Die Prozesse werden von Profis gesteuert – da stören Angehörige die Routinen, die in den chronisch unterfinanzierten Organisationen möglichst reibungslos ablaufen sollen. So stehen überlastete Pflegeteams und von langer Pflege erschöpfte Angehörige einer gegenüber – beide von der Situation überfordert. „Da können wir uns eigentlich nur gegenseitig beraten“, sagt ein Altenpfleger. „Wir sollten lernen, keine Angst aufkommen zu lassen, sondern danach zu handeln, was Recht ist. Und das nicht im Alleingang, sondern immer im Team. Ein Bewohner hat das Recht, dass man für ihn kämpft, wenn er das nicht mehr selbst kann.“ Aber was bedeutet das? Es ist keineswegs immer klar, „was Recht ist“. Gerade bei älteren, multimorbiden Menschen geht es im Sterbeprozess um eine Kette von Entscheidungen und keinesfalls um das schnelle Ende, das auch von manchen Angehörigen so sehr gewünscht wird. Gleichwohl scheint es schwierig, alle Beteiligten zusammen zu rufen, wenn Entscheidungen getroffen werden müssen, wenn es darauf ankommt. Aber stellen wir uns für einen Augenblick die Situation der Angehörigen vor:

Da sind die erwachsenen Kinder, die beruflich eingespannt sind. Die Rentnerinnen, die ihre hochaltrigen Mütter bis zur eigenen Erschöpfung gepflegt haben. Die Ehepartner, die ebenfalls schon alt sind und durch die Begleitung körperlich und emotional an die Grenze geraten. Da sind die jüngeren Mitglieder der Mehrgenerationenfamilie, die weite Wege einplanen müssen, ihre sterbenden Familienmitglieder noch einmal zu sehen. Wenn nach langer Pflege die Belastung im Sterbeprozess noch einmal zunimmt, können auch in den Familien selbst die Spannungen wachsen. Wer hat jetzt die Zeit am Sterbebett zu sitzen? Wer muss sie sich nehmen? Überkommene Geschlechterrollen werden wieder lebendig, alte Rechnungen noch einmal aufgemacht, Geben und Nehmen in Beziehung gesetzt. In Scheidungs- oder Patchworkfamilien stehen alte und neue Bindungen, alte und neue Rechte einander gegenüber.

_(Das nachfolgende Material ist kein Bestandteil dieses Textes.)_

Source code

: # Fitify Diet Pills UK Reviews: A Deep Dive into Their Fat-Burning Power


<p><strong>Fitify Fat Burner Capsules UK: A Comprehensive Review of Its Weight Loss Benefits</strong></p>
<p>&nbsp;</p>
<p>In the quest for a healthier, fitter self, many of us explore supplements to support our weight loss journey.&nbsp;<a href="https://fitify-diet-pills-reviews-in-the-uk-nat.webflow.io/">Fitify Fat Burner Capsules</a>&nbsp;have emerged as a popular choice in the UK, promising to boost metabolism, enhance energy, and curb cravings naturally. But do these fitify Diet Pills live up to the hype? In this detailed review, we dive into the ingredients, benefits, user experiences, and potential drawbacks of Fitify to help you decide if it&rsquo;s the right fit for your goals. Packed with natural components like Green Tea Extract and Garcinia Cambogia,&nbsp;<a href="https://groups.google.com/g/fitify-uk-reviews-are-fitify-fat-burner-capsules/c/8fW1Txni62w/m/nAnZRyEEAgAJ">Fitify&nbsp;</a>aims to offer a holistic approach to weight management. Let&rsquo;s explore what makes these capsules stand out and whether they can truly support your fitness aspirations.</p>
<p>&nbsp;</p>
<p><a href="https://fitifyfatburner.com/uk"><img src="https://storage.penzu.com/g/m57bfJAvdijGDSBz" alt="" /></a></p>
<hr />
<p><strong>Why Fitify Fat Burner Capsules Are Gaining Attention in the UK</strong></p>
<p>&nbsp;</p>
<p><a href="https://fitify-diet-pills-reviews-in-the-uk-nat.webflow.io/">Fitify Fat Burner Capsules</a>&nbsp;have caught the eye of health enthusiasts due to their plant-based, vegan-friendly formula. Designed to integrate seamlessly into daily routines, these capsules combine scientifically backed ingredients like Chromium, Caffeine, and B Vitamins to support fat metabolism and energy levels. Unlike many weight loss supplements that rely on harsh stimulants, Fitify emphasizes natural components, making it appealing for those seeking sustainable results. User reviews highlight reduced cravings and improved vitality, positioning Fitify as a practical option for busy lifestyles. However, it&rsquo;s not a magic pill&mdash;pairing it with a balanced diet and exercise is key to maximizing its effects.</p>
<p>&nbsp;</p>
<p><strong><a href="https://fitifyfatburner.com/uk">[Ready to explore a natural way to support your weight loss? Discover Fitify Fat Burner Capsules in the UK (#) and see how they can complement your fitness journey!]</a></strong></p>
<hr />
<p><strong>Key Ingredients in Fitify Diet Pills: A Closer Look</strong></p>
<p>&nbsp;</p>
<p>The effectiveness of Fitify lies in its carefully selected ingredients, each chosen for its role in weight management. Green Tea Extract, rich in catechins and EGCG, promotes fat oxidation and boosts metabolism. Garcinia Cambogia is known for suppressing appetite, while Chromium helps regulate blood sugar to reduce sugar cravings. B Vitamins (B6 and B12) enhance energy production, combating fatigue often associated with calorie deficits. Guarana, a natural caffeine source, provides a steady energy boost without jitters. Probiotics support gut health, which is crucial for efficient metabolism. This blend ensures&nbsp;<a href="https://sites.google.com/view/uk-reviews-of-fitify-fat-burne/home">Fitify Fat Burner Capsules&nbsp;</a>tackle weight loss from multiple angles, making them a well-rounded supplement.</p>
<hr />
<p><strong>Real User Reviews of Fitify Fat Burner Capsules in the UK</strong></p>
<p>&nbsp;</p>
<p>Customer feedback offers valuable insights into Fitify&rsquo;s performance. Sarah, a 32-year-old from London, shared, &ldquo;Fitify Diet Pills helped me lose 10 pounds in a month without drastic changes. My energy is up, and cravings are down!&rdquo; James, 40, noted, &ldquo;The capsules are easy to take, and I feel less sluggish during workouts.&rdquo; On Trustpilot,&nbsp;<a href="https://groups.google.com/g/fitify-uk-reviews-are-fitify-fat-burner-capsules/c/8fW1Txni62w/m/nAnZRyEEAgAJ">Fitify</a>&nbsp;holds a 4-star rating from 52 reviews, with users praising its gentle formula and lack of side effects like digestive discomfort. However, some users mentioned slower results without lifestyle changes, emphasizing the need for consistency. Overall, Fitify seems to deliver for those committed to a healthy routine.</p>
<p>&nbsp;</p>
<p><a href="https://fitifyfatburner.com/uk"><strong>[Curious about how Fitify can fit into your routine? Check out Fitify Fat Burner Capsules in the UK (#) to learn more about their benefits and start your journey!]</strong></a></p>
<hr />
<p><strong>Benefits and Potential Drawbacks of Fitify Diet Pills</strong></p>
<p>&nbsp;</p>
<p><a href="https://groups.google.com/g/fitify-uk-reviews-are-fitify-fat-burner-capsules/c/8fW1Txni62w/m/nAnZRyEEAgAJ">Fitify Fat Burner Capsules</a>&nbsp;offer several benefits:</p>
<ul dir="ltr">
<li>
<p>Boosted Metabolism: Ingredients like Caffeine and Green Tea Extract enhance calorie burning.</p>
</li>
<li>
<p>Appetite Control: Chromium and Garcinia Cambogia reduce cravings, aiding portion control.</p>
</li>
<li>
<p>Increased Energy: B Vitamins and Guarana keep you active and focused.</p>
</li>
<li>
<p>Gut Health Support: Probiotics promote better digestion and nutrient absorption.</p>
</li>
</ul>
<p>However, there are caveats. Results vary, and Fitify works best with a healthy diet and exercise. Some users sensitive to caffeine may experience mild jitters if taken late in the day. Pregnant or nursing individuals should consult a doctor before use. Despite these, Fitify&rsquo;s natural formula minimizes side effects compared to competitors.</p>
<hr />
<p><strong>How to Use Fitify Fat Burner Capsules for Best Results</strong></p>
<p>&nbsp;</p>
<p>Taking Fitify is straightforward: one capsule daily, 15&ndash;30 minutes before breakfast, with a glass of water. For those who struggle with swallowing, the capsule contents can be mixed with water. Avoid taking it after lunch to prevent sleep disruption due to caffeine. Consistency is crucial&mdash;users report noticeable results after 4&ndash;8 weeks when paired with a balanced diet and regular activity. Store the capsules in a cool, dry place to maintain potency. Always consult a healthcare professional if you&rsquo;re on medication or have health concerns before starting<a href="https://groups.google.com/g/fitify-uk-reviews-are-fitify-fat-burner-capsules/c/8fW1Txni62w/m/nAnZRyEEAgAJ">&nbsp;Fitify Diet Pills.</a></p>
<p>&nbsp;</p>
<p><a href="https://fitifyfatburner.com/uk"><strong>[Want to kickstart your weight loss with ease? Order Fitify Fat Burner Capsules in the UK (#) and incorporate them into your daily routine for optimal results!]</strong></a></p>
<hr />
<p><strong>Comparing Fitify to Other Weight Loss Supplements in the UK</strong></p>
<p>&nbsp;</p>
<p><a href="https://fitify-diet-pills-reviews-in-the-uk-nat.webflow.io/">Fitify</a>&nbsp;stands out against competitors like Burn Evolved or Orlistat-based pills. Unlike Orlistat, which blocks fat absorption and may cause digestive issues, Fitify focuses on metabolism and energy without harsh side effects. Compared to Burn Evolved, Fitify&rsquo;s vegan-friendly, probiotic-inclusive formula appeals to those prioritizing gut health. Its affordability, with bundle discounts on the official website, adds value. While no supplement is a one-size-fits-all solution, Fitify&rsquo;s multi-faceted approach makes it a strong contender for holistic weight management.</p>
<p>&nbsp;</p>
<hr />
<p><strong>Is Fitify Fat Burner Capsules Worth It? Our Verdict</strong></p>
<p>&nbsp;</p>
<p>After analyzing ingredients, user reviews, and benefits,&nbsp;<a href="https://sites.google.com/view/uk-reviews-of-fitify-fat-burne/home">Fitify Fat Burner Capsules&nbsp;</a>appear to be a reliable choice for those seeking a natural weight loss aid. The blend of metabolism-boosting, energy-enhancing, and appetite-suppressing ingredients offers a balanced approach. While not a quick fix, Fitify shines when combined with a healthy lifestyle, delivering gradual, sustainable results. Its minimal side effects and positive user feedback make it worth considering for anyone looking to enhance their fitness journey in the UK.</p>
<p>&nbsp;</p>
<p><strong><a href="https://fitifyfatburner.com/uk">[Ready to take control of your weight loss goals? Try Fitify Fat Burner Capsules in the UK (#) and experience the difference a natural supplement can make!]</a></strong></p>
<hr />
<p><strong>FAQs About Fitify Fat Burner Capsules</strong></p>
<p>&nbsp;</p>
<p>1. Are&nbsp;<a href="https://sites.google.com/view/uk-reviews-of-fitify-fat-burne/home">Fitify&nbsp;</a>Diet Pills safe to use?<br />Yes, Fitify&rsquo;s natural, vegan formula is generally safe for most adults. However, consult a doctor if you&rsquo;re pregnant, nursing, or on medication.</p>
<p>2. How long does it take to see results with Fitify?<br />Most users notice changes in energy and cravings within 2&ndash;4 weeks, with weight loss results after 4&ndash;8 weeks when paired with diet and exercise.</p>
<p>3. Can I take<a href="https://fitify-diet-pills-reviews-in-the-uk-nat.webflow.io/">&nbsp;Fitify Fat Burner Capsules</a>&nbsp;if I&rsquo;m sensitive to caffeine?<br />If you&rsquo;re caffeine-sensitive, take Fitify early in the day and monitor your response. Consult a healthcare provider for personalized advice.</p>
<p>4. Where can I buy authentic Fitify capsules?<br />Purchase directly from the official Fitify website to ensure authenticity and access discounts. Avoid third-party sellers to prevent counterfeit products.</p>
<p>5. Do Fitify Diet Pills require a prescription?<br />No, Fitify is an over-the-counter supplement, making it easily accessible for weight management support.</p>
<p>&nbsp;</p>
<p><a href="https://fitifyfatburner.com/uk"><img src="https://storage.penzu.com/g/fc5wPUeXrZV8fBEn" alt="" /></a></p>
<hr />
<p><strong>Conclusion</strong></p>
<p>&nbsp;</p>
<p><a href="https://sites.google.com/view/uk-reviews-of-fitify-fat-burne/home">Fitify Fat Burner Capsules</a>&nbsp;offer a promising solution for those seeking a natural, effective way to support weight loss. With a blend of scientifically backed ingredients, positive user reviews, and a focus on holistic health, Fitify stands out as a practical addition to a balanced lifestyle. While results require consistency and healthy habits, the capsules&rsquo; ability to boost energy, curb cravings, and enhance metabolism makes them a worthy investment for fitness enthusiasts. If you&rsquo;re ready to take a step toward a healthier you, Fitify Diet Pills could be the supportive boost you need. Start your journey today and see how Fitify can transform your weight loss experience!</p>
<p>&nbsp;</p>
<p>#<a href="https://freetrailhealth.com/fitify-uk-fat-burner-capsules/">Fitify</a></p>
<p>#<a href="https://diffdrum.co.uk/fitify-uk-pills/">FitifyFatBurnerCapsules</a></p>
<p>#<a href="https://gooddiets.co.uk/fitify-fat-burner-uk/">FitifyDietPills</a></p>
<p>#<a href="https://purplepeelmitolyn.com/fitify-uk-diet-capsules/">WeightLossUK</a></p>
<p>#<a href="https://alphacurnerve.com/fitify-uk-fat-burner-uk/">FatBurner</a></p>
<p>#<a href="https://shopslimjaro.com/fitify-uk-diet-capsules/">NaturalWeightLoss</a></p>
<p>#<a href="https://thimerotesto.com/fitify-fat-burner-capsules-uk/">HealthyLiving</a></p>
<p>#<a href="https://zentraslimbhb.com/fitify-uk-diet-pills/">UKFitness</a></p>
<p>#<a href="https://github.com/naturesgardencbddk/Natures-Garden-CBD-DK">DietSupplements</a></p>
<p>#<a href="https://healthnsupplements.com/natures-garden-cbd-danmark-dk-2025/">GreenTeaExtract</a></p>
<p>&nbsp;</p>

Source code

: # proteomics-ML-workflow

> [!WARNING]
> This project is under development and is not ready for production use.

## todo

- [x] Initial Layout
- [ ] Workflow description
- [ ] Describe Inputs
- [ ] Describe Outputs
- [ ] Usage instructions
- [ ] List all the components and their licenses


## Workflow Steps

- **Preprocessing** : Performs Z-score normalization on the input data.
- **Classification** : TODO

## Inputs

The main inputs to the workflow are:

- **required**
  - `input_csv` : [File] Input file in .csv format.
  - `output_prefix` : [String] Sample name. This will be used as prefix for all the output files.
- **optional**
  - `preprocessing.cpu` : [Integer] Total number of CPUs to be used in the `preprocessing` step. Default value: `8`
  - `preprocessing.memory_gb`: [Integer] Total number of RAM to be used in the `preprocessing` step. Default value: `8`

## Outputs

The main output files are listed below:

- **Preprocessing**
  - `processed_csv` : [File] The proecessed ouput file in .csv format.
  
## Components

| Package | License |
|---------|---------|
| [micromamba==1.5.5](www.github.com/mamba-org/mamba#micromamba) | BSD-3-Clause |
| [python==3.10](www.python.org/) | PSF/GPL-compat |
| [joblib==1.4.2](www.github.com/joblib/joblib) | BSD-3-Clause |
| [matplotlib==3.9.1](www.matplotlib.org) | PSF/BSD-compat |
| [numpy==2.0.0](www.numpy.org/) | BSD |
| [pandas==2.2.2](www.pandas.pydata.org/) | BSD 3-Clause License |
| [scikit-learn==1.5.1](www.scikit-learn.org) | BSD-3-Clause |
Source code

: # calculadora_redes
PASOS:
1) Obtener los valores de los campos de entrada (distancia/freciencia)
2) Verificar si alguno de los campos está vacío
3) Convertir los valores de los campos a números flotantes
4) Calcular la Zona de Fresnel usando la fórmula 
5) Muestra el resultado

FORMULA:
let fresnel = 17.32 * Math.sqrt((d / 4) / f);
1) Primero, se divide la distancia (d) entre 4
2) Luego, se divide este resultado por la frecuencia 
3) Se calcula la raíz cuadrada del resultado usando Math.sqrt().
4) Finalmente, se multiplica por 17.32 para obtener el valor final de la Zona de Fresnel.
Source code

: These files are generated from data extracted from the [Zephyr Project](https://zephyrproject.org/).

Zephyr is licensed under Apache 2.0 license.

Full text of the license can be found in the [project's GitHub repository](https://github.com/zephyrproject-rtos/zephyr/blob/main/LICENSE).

Kein Wunder, dass die meisten Einrichtungen Patientenverfügung und Vorsorgevollmacht gleich mit der Anmeldung verlangen und bereits in der ersten Zeit die Wünsche und Vorstellungen abfragen. Damit sind im Blick auf die Selbstbestimmung hilfreiche Instrumente geschaffen. Zugleich aber bleibt ein gerütteltes Maß an Skepsis, was die Lebensnähe solcher Entscheidungen angeht: Lassen sich die Dinge tatsächlich im Vorhinein klären, wenn doch unsere Gefühle immer nur durch das bisherige Leben und Erleben geprägt sind? Und wenn wir mit dem Sterben keinerlei Erfahrung mehr haben? Droht nicht die Gefahr, damit einmal mehr zu einer Verregelung und Bürokratisierung des Sterbens beizutragen, obwohl wir es doch immer mit widerstreitenden Perspektiven zu tun haben – bei den Sterbenden wie auch bei ihren Angehörigen? Es ist eben nicht nur die Medikalisierung der Gesellschaft, nicht nur die Überforderung der Familien, die den Tod aus dem Quartier vertrieben hat. Es ist auch die Angst vor dem Fremden, dem Unplanbaren und Unberechenbaren – und die Hilflosigkeit, darüber zu reden. Der Tod ist der Enteignung durch Experten zum Opfer gefallen – auch, weil wir froh sind, die Dilemmata an Experten abzugeben.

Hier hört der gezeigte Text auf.